I Better Stop Listening to La Lupe

Maria Matienzo Puerto

LA LUPE. photo: pbs.org

HAVANA TIMES, April 27 – Now I’ve taken to listening to La Lupe. When I’m cooking I listen to her bolerones with their touch of reproach or a woman who knows what she wants. I came across her some time back. It’s an obsession of mine, down memory lane, revisiting Cuban music from the first half of the twentieth century.

La Lupe was a singer during the mid to late 50’s. She had a style that falls between the classic bolero and the “with feeling” school. And she’s famous for the outrageous performances she gave, ripping off clothes, tossing her shoes to the audience, throwing herself against the wall. Crazy, sure, but with a voice of her own.

But whether or not I listen to La Lupe is not the point, it’s what she emits, what she transfers. I listen to her singing and try to envisage the 50’s, they way they told us at school to us, or the way some people around here parrot on about all the time. And there’s something contradictory about it, I find. .

How could a woman like La Lupe have been so famous in a period like that which was so racist and intolerant? Because she was a mulatto and didn’t have much of an education. And she tells you herself in the English, in her performances, so grotesque at times and showing she had no schooling.

No doubt there are a few people around with some piece of gossip or other I’ve never heard before but the reality is she was making headway in a society that was not always simply black and white.

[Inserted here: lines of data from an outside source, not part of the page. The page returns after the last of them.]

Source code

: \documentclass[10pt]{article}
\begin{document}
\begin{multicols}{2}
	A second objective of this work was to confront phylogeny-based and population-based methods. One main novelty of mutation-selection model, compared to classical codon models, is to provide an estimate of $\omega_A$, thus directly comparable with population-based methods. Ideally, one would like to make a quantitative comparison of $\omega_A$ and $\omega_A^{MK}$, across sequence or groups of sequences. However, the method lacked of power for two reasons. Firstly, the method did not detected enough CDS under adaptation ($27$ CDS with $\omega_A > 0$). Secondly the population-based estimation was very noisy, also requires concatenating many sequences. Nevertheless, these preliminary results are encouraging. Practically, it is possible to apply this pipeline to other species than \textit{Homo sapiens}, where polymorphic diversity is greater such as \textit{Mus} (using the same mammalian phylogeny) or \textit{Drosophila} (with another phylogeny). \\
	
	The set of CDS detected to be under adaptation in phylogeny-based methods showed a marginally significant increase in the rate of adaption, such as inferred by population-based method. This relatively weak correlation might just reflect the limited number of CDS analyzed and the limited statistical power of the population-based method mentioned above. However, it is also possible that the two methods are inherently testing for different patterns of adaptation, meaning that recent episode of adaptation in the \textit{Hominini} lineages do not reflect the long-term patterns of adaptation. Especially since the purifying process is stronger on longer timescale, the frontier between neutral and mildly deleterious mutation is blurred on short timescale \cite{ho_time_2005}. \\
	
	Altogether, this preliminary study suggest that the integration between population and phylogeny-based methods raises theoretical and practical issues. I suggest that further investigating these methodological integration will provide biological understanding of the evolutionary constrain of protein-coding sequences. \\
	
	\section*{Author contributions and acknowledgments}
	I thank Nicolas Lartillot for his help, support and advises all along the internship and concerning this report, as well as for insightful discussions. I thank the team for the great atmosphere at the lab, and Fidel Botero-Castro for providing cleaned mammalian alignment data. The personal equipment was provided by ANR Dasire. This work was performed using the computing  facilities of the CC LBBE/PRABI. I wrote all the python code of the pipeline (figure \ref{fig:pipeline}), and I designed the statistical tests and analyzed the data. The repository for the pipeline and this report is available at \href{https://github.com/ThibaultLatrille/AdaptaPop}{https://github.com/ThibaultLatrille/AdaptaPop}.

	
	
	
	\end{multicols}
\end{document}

The same goes for other people who progressed purely on the basis of their talent and hard work, and I’m not just referring to artists but to master masons, carpenters, teachers (always the most reviled in any society).

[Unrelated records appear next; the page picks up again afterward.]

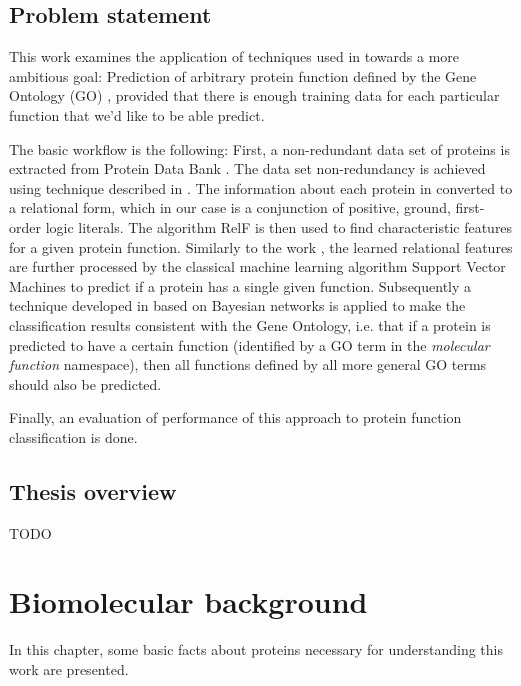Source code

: \documentclass[11pt,twoside,a4paper]{book}
\begin{document}
\section{Problem statement}

This work examines the application of techniques used in \cite{szabova} towards a more ambitious goal:
Prediction of arbitrary protein function
defined by the Gene Ontology (GO) \cite{go}\cite{gores},
provided that there is enough training data for each particular function that we'd like to be able predict.

The basic workflow is the following:
First, a non-redundant data set of proteins is extracted from Protein Data Bank \cite{pdb}.
The data set non-redundancy is achieved using technique described in \cite{maxind}.
The information about each protein in converted to a relational form, 
which in our case is a conjunction of positive, ground, first-order logic literals.
The algorithm RelF \cite{relf} is then used to find characteristic features
for a given protein function.
Similarly to the work \cite{szabova}, the learned relational features are further
processed by the classical machine learning algorithm Support Vector Machines
to predict if a protein has a single given function.
Subsequently a technique developed in \cite{bnet} based on Bayesian networks is applied to make the classification
results consistent with the Gene Ontology,
i.e. that if a protein is predicted to have a certain function
(identified by a GO term in the \emph{molecular function} namespace),
then all functions defined by all more general GO terms should also be predicted.

Finally, an evaluation of performance of this approach to protein function classification is done. 


\section{Thesis overview}
TODO



\chapter{Biomolecular background}
In this chapter, some basic facts about proteins
necessary for understanding this work are presented.
\end{document}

I also wonder about the clubs and societies for blacks and mulattos, quite common at the time, and not just, like now, for people of Spanish descent, and other whites.

I wonder how a negro like Bola de Nieve made it to the top, how Benny, Rita Montaner, Perez Prado and a list of names longer than lots of people would believe possible, made a living from their artistic work, or how they managed to study.

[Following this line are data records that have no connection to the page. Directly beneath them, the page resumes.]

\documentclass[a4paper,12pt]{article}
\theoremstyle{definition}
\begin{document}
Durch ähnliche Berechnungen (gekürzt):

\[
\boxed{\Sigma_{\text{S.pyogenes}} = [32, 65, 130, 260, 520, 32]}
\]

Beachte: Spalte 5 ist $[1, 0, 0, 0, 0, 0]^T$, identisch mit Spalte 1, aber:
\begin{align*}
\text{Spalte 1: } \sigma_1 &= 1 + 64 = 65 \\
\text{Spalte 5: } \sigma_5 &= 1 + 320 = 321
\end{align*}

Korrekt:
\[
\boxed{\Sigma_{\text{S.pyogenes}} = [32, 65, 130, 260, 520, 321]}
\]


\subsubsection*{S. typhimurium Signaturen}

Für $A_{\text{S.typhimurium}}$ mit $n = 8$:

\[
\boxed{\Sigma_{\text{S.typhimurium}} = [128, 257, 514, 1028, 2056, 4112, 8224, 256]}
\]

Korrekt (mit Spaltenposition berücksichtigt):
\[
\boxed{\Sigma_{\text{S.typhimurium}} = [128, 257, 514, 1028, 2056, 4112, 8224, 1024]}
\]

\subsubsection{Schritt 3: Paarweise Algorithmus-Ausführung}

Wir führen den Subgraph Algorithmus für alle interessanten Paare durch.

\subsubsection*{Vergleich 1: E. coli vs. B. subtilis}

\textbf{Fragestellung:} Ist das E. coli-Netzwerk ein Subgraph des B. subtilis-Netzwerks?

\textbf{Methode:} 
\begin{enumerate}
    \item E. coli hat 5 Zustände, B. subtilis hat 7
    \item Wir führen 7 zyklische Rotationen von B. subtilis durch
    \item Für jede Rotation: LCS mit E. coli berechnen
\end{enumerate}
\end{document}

How the homosexuality of Ernesto Lecuona was tolerated or accepted (you would have to have experienced it to get the nuances).

Just see how we’ve been lied to. I can’t see it any other way. They’ve reduced 50 years (1902-1958) to a few phrases for us. They forgot to tell us a civil society was developing.

People went hungry? Sure. But some old people (quite a few) say it wasn’t any more than now.

Sure I think change was needed because it’s no lie that people were found lying dead on the street and the differences between the cities and the country were catastrophic. However, was it necessary to take things to the misery and poverty we’re living in now? And I’m talking about material as well as spiritual poverty.

In short, the differences persist and you can feel them. To this you can add the horrors, the ugliness and the filth that surround us. Because sometimes you have to take a huge step back to see the beauty in this city (I’m only talking of Havana now). Or just see it from the heart.

Using Cuba’s music to tell its history is maybe not such as bad idea but I think I’ll have to stop listening to La Lupe because it makes me question too many things. Including some that are out of place in a blog like this.